* YOUR ASSIGNMENT:
Copy all lines below that use the word "interruption".

[DATA FOR THIS EXERCISE Boundary: Start]

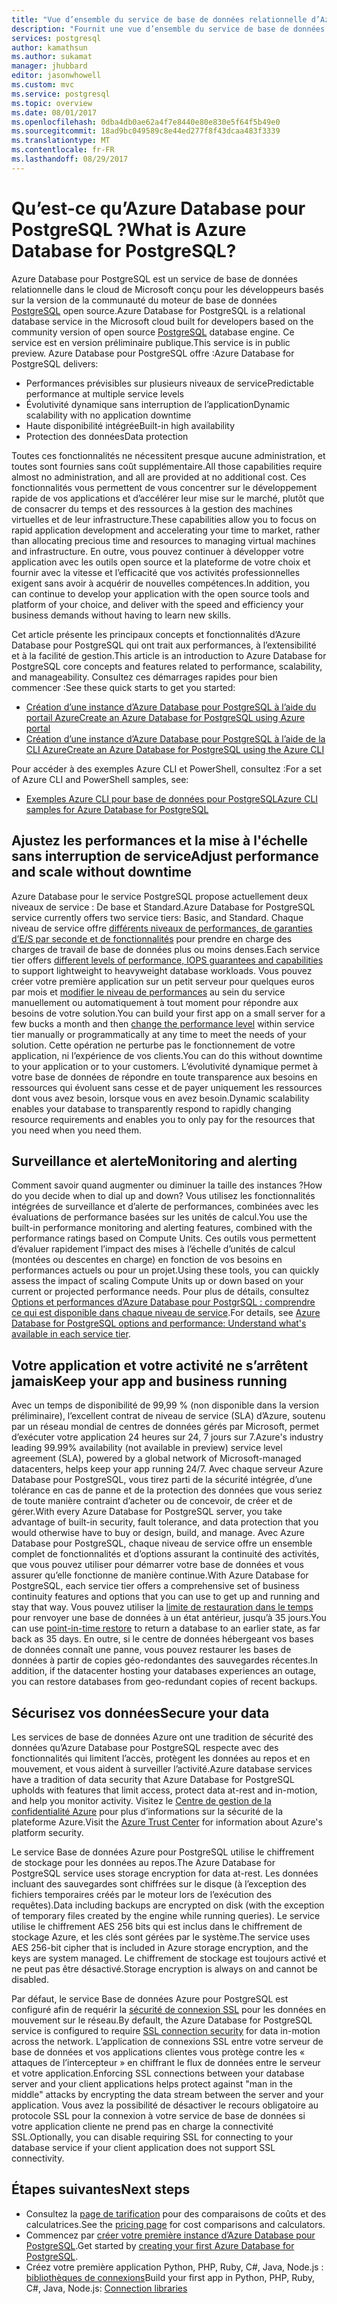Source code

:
 ```yaml
---
title: "Vue d’ensemble du service de base de données relationnelle d’Azure Database pour PostgreSQL | Microsoft Docs"
description: "Fournit une vue d’ensemble du service de base de données relationnelle d’Azure Database pour PostgreSQL."
services: postgresql
author: kamathsun
ms.author: sukamat
manager: jhubbard
editor: jasonwhowell
ms.custom: mvc
ms.service: postgresql
ms.topic: overview
ms.date: 08/01/2017
ms.openlocfilehash: 0dba4db0ae62a4f7e8440e80e830e5f64f5b49e0
ms.sourcegitcommit: 18ad9bc049589c8e44ed277f8f43dcaa483f3339
ms.translationtype: MT
ms.contentlocale: fr-FR
ms.lasthandoff: 08/29/2017
---
```

# <a name="what-is-azure-database-for-postgresql"></a><span data-ttu-id="6e01d-103">Qu’est-ce qu’Azure Database pour PostgreSQL ?</span><span class="sxs-lookup"><span data-stu-id="6e01d-103">What is Azure Database for PostgreSQL?</span></span>

<span data-ttu-id="6e01d-104">Azure Database pour PostgreSQL est un service de base de données relationnelle dans le cloud de Microsoft conçu pour les développeurs basés sur la version de la communauté du moteur de base de données [PostgreSQL](https://www.postgresql.org/) open source.</span><span class="sxs-lookup"><span data-stu-id="6e01d-104">Azure Database for PostgreSQL is a relational database service in the Microsoft cloud built for developers based on the community version of open source [PostgreSQL](https://www.postgresql.org/) database engine.</span></span> <span data-ttu-id="6e01d-105">Ce service est en version préliminaire publique.</span><span class="sxs-lookup"><span data-stu-id="6e01d-105">This service is in public preview.</span></span> <span data-ttu-id="6e01d-106">Azure Database pour PostgreSQL offre :</span><span class="sxs-lookup"><span data-stu-id="6e01d-106">Azure Database for PostgreSQL delivers:</span></span>
- <span data-ttu-id="6e01d-107">Performances prévisibles sur plusieurs niveaux de service</span><span class="sxs-lookup"><span data-stu-id="6e01d-107">Predictable performance at multiple service levels</span></span>
- <span data-ttu-id="6e01d-108">Évolutivité dynamique sans interruption de l’application</span><span class="sxs-lookup"><span data-stu-id="6e01d-108">Dynamic scalability with no application downtime</span></span>
- <span data-ttu-id="6e01d-109">Haute disponibilité intégrée</span><span class="sxs-lookup"><span data-stu-id="6e01d-109">Built-in high availability</span></span>
- <span data-ttu-id="6e01d-110">Protection des données</span><span class="sxs-lookup"><span data-stu-id="6e01d-110">Data protection</span></span>

<span data-ttu-id="6e01d-111">Toutes ces fonctionnalités ne nécessitent presque aucune administration, et toutes sont fournies sans coût supplémentaire.</span><span class="sxs-lookup"><span data-stu-id="6e01d-111">All those capabilities require almost no administration, and all are provided at no additional cost.</span></span> <span data-ttu-id="6e01d-112">Ces fonctionnalités vous permettent de vous concentrer sur le développement rapide de vos applications et d’accélérer leur mise sur le marché, plutôt que de consacrer du temps et des ressources à la gestion des machines virtuelles et de leur infrastructure.</span><span class="sxs-lookup"><span data-stu-id="6e01d-112">These capabilities allow you to focus on rapid application development and accelerating your time to market, rather than allocating precious time and resources to managing virtual machines and infrastructure.</span></span> <span data-ttu-id="6e01d-113">En outre, vous pouvez continuer à développer votre application avec les outils open source et la plateforme de votre choix et fournir avec la vitesse et l’efficacité que vos activités professionnelles exigent sans avoir à acquérir de nouvelles compétences.</span><span class="sxs-lookup"><span data-stu-id="6e01d-113">In addition, you can continue to develop your application with the open source tools and platform of your choice, and deliver with the speed and efficiency your business demands without having to learn new skills.</span></span> 

<span data-ttu-id="6e01d-114">Cet article présente les principaux concepts et fonctionnalités d’Azure Database pour PostgreSQL qui ont trait aux performances, à l’extensibilité et à la facilité de gestion.</span><span class="sxs-lookup"><span data-stu-id="6e01d-114">This article is an introduction to Azure Database for PostgreSQL core concepts and features related to performance, scalability, and manageability.</span></span> <span data-ttu-id="6e01d-115">Consultez ces démarrages rapides pour bien commencer :</span><span class="sxs-lookup"><span data-stu-id="6e01d-115">See these quick starts to get you started:</span></span>

- [<span data-ttu-id="6e01d-116">Création d’une instance d’Azure Database pour PostgreSQL à l’aide du portail Azure</span><span class="sxs-lookup"><span data-stu-id="6e01d-116">Create an Azure Database for PostgreSQL using Azure portal</span></span>](quickstart-create-server-database-portal.md)
- [<span data-ttu-id="6e01d-117">Création d’une instance d’Azure Database pour PostgreSQL à l’aide de la CLI Azure</span><span class="sxs-lookup"><span data-stu-id="6e01d-117">Create an Azure Database for PostgreSQL using the Azure CLI</span></span>](quickstart-create-server-database-azure-cli.md)

<span data-ttu-id="6e01d-118">Pour accéder à des exemples Azure CLI et PowerShell, consultez :</span><span class="sxs-lookup"><span data-stu-id="6e01d-118">For a set of Azure CLI and PowerShell samples, see:</span></span>

- [<span data-ttu-id="6e01d-119">Exemples Azure CLI pour base de données pour PostgreSQL</span><span class="sxs-lookup"><span data-stu-id="6e01d-119">Azure CLI samples for Azure Database for PostgreSQL</span></span>](./sample-scripts-azure-cli.md)

## <a name="adjust-performance-and-scale-without-downtime"></a><span data-ttu-id="6e01d-120">Ajustez les performances et la mise à l'échelle sans interruption de service</span><span class="sxs-lookup"><span data-stu-id="6e01d-120">Adjust performance and scale without downtime</span></span>

<span data-ttu-id="6e01d-121">Azure Database pour le service PostgreSQL propose actuellement deux niveaux de service : De base et Standard.</span><span class="sxs-lookup"><span data-stu-id="6e01d-121">Azure Database for PostgreSQL service currently offers two service tiers: Basic, and Standard.</span></span> <span data-ttu-id="6e01d-122">Chaque niveau de service offre [différents niveaux de performances, de garanties d’E/S par seconde et de fonctionnalités](concepts-service-tiers.md) pour prendre en charge des charges de travail de base de données plus ou moins denses.</span><span class="sxs-lookup"><span data-stu-id="6e01d-122">Each service tier offers [different levels of performance, IOPS guarantees and capabilities](concepts-service-tiers.md) to support lightweight to heavyweight database workloads.</span></span> <span data-ttu-id="6e01d-123">Vous pouvez créer votre première application sur un petit serveur pour quelques euros par mois et [modifier le niveau de performances](scripts/sample-scale-server-up-or-down.md) au sein du service manuellement ou automatiquement à tout moment pour répondre aux besoins de votre solution.</span><span class="sxs-lookup"><span data-stu-id="6e01d-123">You can build your first app on a small server for a few bucks a month and then [change the performance level](scripts/sample-scale-server-up-or-down.md) within service tier manually or programmatically at any time to meet the needs of your solution.</span></span> <span data-ttu-id="6e01d-124">Cette opération ne perturbe pas le fonctionnement de votre application, ni l’expérience de vos clients.</span><span class="sxs-lookup"><span data-stu-id="6e01d-124">You can do this without downtime to your application or to your customers.</span></span> <span data-ttu-id="6e01d-125">L’évolutivité dynamique permet à votre base de données de répondre en toute transparence aux besoins en ressources qui évoluent sans cesse et de payer uniquement les ressources dont vous avez besoin, lorsque vous en avez besoin.</span><span class="sxs-lookup"><span data-stu-id="6e01d-125">Dynamic scalability enables your database to transparently respond to rapidly changing resource requirements and enables you to only pay for the resources that you need when you need them.</span></span>

## <a name="monitoring-and-alerting"></a><span data-ttu-id="6e01d-126">Surveillance et alerte</span><span class="sxs-lookup"><span data-stu-id="6e01d-126">Monitoring and alerting</span></span>
<span data-ttu-id="6e01d-127">Comment savoir quand augmenter ou diminuer la taille des instances ?</span><span class="sxs-lookup"><span data-stu-id="6e01d-127">How do you decide when to dial up and down?</span></span> <span data-ttu-id="6e01d-128">Vous utilisez les fonctionnalités intégrées de surveillance et d’alerte de performances, combinées avec les évaluations de performance basées sur les unités de calcul.</span><span class="sxs-lookup"><span data-stu-id="6e01d-128">You use the built-in performance monitoring and alerting features, combined with the performance ratings based on Compute Units.</span></span> <span data-ttu-id="6e01d-129">Ces outils vous permettent d’évaluer rapidement l’impact des mises à l’échelle d’unités de calcul (montées ou descentes en charge) en fonction de vos besoins en performances actuels ou pour un projet.</span><span class="sxs-lookup"><span data-stu-id="6e01d-129">Using these tools, you can quickly assess the impact of scaling Compute Units up or down based on your current or projected performance needs.</span></span> <span data-ttu-id="6e01d-130">Pour plus de détails, consultez [Options et performances d’Azure Database pour PostgrSQL : comprendre ce qui est disponible dans chaque niveau de service](./concepts-service-tiers.md).</span><span class="sxs-lookup"><span data-stu-id="6e01d-130">For details, see [Azure Database for PostgreSQL options and performance: Understand what's available in each service tier](./concepts-service-tiers.md).</span></span>

## <a name="keep-your-app-and-business-running"></a><span data-ttu-id="6e01d-131">Votre application et votre activité ne s’arrêtent jamais</span><span class="sxs-lookup"><span data-stu-id="6e01d-131">Keep your app and business running</span></span>
<span data-ttu-id="6e01d-132">Avec un temps de disponibilité de 99,99 % (non disponible dans la version préliminaire), l’excellent contrat de niveau de service (SLA) d’Azure, soutenu par un réseau mondial de centres de données gérés par Microsoft, permet d’exécuter votre application 24 heures sur 24, 7 jours sur 7.</span><span class="sxs-lookup"><span data-stu-id="6e01d-132">Azure's industry leading 99.99% availability (not available in preview) service level agreement (SLA), powered by a global network of Microsoft-managed datacenters, helps keep your app running 24/7.</span></span> <span data-ttu-id="6e01d-133">Avec chaque serveur Azure Database pour PostgreSQL, vous tirez parti de la sécurité intégrée, d’une tolérance en cas de panne et de la protection des données que vous seriez de toute manière contraint d’acheter ou de concevoir, de créer et de gérer.</span><span class="sxs-lookup"><span data-stu-id="6e01d-133">With every Azure Database for PostgreSQL server, you take advantage of built-in security, fault tolerance, and data protection that you would otherwise have to buy or design, build, and manage.</span></span> <span data-ttu-id="6e01d-134">Avec Azure Database pour PostgreSQL, chaque niveau de service offre un ensemble complet de fonctionnalités et d’options assurant la continuité des activités, que vous pouvez utiliser pour démarrer votre base de données et vous assurer qu’elle fonctionne de manière continue.</span><span class="sxs-lookup"><span data-stu-id="6e01d-134">With Azure Database for PostgreSQL, each service tier offers a comprehensive set of business continuity features and options that you can use to get up and running and stay that way.</span></span> <span data-ttu-id="6e01d-135">Vous pouvez utiliser la [limite de restauration dans le temps](howto-restore-server-portal.md) pour renvoyer une base de données à un état antérieur, jusqu’à 35 jours.</span><span class="sxs-lookup"><span data-stu-id="6e01d-135">You can use [point-in-time restore](howto-restore-server-portal.md) to return a database to an earlier state, as far back as 35 days.</span></span> <span data-ttu-id="6e01d-136">En outre, si le centre de données hébergeant vos bases de données connaît une panne, vous pouvez restaurer les bases de données à partir de copies géo-redondantes des sauvegardes récentes.</span><span class="sxs-lookup"><span data-stu-id="6e01d-136">In addition, if the datacenter hosting your databases experiences an outage, you can restore databases from geo-redundant copies of recent backups.</span></span>

## <a name="secure-your-data"></a><span data-ttu-id="6e01d-137">Sécurisez vos données</span><span class="sxs-lookup"><span data-stu-id="6e01d-137">Secure your data</span></span>
<span data-ttu-id="6e01d-138">Les services de base de données Azure ont une tradition de sécurité des données qu’Azure Database pour PostgreSQL respecte avec des fonctionnalités qui limitent l’accès, protègent les données au repos et en mouvement, et vous aident à surveiller l’activité.</span><span class="sxs-lookup"><span data-stu-id="6e01d-138">Azure database services have a tradition of data security that Azure Database for PostgreSQL upholds with features that limit access, protect data at-rest and in-motion, and help you monitor activity.</span></span> <span data-ttu-id="6e01d-139">Visitez le [Centre de gestion de la confidentialité Azure](https://www.microsoft.com/TrustCenter/Security/default.aspx) pour plus d’informations sur la sécurité de la plateforme Azure.</span><span class="sxs-lookup"><span data-stu-id="6e01d-139">Visit the [Azure Trust Center](https://www.microsoft.com/TrustCenter/Security/default.aspx) for information about Azure's platform security.</span></span>

<span data-ttu-id="6e01d-140">Le service Base de données Azure pour PostgreSQL utilise le chiffrement de stockage pour les données au repos.</span><span class="sxs-lookup"><span data-stu-id="6e01d-140">The Azure Database for PostgreSQL service uses storage encryption for data at-rest.</span></span> <span data-ttu-id="6e01d-141">Les données incluant des sauvegardes sont chiffrées sur le disque (à l’exception des fichiers temporaires créés par le moteur lors de l’exécution des requêtes).</span><span class="sxs-lookup"><span data-stu-id="6e01d-141">Data including backups are encrypted on disk (with the exception of temporary files created by the engine while running queries).</span></span> <span data-ttu-id="6e01d-142">Le service utilise le chiffrement AES 256 bits qui est inclus dans le chiffrement de stockage Azure, et les clés sont gérées par le système.</span><span class="sxs-lookup"><span data-stu-id="6e01d-142">The service uses AES 256-bit cipher that is included in Azure storage encryption, and the keys are system managed.</span></span> <span data-ttu-id="6e01d-143">Le chiffrement de stockage est toujours activé et ne peut pas être désactivé.</span><span class="sxs-lookup"><span data-stu-id="6e01d-143">Storage encryption is always on and cannot be disabled.</span></span>

<span data-ttu-id="6e01d-144">Par défaut, le service Base de données Azure pour PostgreSQL est configuré afin de requérir la [sécurité de connexion SSL](./concepts-ssl-connection-security.md) pour les données en mouvement sur le réseau.</span><span class="sxs-lookup"><span data-stu-id="6e01d-144">By default, the Azure Database for PostgreSQL service is configured to require [SSL connection security](./concepts-ssl-connection-security.md) for data in-motion across the network.</span></span> <span data-ttu-id="6e01d-145">L’application de connexions SSL entre votre serveur de base de données et vos applications clientes vous protège contre les « attaques de l’intercepteur » en chiffrant le flux de données entre le serveur et votre application.</span><span class="sxs-lookup"><span data-stu-id="6e01d-145">Enforcing SSL connections between your database server and your client applications helps protect against "man in the middle" attacks by encrypting the data stream between the server and your application.</span></span>  <span data-ttu-id="6e01d-146">Vous avez la possibilité de désactiver le recours obligatoire au protocole SSL pour la connexion à votre service de base de données si votre application cliente ne prend pas en charge la connectivité SSL.</span><span class="sxs-lookup"><span data-stu-id="6e01d-146">Optionally, you can disable requiring SSL for connecting to your database service if your client application does not support SSL connectivity.</span></span>

## <a name="next-steps"></a><span data-ttu-id="6e01d-147">Étapes suivantes</span><span class="sxs-lookup"><span data-stu-id="6e01d-147">Next steps</span></span>
- <span data-ttu-id="6e01d-148">Consultez la [page de tarification](https://azure.microsoft.com/pricing/details/postgresql/) pour des comparaisons de coûts et des calculatrices.</span><span class="sxs-lookup"><span data-stu-id="6e01d-148">See the [pricing page](https://azure.microsoft.com/pricing/details/postgresql/) for cost comparisons and calculators.</span></span>
- <span data-ttu-id="6e01d-149">Commencez par [créer votre première instance d’Azure Database pour PostgreSQL](./quickstart-create-server-database-portal.md).</span><span class="sxs-lookup"><span data-stu-id="6e01d-149">Get started by [creating your first Azure Database for PostgreSQL](./quickstart-create-server-database-portal.md).</span></span>
- <span data-ttu-id="6e01d-150">Créez votre première application Python, PHP, Ruby, C\#, Java, Node.js : [bibliothèques de connexions](./concepts-connection-libraries.md)</span><span class="sxs-lookup"><span data-stu-id="6e01d-150">Build your first app in Python, PHP, Ruby, C\#, Java, Node.js: [Connection libraries](./concepts-connection-libraries.md)</span></span>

[DATA FOR THIS EXERCISE Boundary: End]

* TASK RESPONSE:
- <span data-ttu-id="6e01d-108">Évolutivité dynamique sans interruption de l’application</span><span class="sxs-lookup"><span data-stu-id="6e01d-108">Dynamic scalability with no application downtime</span></span>
## <a name="adjust-performance-and-scale-without-downtime"></a><span data-ttu-id="6e01d-120">Ajustez les performances et la mise à l'échelle sans interruption de service</span><span class="sxs-lookup"><span data-stu-id="6e01d-120">Adjust performance and scale without downtime</span></span>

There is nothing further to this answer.